Stephen Breyer for Best Center-Left Swinger: A member of the court’s liberal bloc of four, Breyer sometimes takes principled progressive positions, as he did dissenting in McCutcheon, warning that the majority’s opinion would leave only a “remnant” of campaign finance laws that would be “incapable of dealing with the grave problems of democratic legitimacy that those laws were intended to resolve.” Swinging in the opposite direction, however, he wrote a concurrence in Schuette v. BAMN, endorsing the constitutionality of Michigan’s ban on affirmative action.
Sonia Sotomayor for Best Opinion on Life in the Real World: In response to the court’s 6-2 ruling in Schuette (in which Justice Elena Kagan recused herself) that it was constitutionally permissible for Michigan voters to ban affirmative action, Sotomayor penned a masterful dissent. In it, she schooled the majority (including Thomas) on the racial realities of contemporary America, reminding it over and over again that “race matters,” not only because of persistent racial inequality but “for reasons that really are only skin deep, that cannot be discussed any other way, and that cannot be wished away.”
Elena Kagan for Best Ruth Bader Ginsburg in Training: Usually casting her votes with her liberal cohort, Kagan stood up to the gun lobby in Abramski v.
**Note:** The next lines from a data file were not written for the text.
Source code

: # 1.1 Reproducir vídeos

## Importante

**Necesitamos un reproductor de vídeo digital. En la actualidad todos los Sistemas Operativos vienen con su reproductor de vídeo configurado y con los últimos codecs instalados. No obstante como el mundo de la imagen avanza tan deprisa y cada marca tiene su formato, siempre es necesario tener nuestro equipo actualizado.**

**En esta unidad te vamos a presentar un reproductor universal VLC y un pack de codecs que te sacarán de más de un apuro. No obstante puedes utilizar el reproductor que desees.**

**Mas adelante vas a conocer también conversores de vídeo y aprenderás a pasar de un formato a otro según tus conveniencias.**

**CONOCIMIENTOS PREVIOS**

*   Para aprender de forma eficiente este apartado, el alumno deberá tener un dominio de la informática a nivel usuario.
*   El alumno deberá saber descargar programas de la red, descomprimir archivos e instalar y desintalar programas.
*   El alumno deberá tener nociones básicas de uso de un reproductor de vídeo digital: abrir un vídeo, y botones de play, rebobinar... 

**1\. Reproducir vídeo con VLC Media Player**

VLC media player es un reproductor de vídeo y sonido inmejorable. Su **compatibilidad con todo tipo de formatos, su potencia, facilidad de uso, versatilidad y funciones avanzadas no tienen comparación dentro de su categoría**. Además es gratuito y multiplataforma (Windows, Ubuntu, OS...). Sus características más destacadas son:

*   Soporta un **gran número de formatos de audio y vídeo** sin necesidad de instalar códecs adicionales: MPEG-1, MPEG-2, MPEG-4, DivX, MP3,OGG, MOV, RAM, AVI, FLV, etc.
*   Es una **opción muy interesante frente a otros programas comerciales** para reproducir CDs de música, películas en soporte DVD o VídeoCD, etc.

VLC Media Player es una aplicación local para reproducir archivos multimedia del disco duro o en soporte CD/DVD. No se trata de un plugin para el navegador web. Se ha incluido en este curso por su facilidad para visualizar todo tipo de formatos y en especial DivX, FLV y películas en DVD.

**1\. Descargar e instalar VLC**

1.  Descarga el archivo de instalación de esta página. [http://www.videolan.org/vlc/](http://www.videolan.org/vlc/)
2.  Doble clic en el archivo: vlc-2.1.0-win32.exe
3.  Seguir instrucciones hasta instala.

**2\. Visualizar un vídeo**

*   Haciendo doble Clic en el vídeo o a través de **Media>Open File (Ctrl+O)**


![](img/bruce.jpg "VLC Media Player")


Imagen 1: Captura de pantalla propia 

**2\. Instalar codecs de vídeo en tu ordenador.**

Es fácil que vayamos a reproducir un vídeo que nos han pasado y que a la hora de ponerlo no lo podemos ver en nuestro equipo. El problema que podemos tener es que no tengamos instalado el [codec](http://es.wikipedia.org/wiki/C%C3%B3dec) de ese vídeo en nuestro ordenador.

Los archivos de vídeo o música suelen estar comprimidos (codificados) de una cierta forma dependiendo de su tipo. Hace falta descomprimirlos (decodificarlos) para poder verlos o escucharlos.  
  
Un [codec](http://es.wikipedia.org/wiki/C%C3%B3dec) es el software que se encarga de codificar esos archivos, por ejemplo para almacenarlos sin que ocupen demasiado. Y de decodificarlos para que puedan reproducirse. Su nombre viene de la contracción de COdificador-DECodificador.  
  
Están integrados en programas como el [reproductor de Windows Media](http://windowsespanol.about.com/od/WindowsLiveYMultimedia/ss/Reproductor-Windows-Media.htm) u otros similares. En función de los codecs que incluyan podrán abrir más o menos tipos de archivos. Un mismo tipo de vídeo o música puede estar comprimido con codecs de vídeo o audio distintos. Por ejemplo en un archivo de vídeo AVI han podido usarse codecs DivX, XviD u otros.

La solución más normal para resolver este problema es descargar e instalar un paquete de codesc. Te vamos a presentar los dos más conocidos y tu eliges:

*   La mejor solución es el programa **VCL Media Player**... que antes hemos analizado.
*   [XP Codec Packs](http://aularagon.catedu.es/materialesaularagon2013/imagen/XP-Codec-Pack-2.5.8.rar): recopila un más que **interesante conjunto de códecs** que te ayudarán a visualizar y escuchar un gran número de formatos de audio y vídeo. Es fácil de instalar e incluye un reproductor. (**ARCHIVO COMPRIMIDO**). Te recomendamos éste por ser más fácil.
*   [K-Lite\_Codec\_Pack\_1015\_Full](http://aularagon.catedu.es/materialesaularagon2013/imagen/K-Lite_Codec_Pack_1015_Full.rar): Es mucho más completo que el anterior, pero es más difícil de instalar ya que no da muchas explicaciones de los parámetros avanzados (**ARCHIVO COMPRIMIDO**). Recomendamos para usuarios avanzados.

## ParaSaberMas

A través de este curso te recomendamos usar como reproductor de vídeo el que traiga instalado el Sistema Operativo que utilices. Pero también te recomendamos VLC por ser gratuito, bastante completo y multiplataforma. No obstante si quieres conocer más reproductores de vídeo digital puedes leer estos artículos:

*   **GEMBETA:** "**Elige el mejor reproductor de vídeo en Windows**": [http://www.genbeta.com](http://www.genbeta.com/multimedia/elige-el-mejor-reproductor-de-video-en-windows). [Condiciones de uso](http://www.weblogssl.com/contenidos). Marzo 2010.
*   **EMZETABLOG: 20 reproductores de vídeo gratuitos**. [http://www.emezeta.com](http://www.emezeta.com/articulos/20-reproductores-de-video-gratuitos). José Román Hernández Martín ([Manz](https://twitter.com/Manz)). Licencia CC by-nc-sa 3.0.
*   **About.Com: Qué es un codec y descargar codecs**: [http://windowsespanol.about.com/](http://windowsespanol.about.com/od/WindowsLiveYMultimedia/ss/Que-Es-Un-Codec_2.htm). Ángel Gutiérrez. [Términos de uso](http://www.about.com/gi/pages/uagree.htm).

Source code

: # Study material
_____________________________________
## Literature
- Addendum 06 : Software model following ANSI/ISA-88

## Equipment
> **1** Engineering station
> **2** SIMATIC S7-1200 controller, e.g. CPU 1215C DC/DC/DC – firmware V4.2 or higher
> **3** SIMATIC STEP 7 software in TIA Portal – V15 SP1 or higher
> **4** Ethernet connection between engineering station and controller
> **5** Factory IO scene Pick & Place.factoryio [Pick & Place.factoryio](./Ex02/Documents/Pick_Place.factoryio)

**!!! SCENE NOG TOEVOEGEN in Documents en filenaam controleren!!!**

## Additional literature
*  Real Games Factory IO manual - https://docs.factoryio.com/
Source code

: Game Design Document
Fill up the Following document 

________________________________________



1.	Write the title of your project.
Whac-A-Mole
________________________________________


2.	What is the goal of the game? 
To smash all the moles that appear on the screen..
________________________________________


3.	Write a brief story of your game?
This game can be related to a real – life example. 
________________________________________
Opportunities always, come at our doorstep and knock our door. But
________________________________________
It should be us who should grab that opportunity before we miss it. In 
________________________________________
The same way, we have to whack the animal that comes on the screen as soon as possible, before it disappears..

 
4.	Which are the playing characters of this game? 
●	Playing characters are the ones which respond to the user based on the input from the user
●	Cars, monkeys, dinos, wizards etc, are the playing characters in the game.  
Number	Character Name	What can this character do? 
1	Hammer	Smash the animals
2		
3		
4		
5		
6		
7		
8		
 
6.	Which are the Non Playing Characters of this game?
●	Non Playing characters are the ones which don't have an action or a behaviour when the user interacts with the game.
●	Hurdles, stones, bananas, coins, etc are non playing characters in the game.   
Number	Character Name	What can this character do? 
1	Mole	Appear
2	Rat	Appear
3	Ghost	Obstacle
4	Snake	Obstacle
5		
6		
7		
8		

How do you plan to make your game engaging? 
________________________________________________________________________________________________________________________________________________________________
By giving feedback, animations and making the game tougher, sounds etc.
United States, writing a 5-4 majority opinion that upheld a criminal conviction under the Gun Control Act of 1968 for a “straw purchase” that failed to disclose the identity of the actual buyer of a firearm. She also joined the dissents in Quinn and Hobby Lobby.
Ruth Bader Ginsburg for Being the Nation’s Best Jewish Mother: She’s 81 years old. She walks like she’s about to keel over, and she has endured both colon and pancreatic cancer and more recently, heart surgery. But Ginsburg continues, in the best tradition of Jewish mothers — and mothers of all ethnicities — to serve as the conscience of the court. Sadly, as has happened so often during her long tenure, much of her best work in 2014 was performed in dissent, such as her withering critique of Alito’s majority opinion in Hobby Lobby. “In a decision of startling breadth,” she wrote, “the Court holds that commercial enterprises, including corporations, along with partnerships and sole proprietorships, can opt out of any law (saving only tax laws) they judge incompatible with their sincerely held religious beliefs.”
As the curtain falls on 2014, please join me in looking back at the hard work of our winners and in looking forward to more of the same in 2015.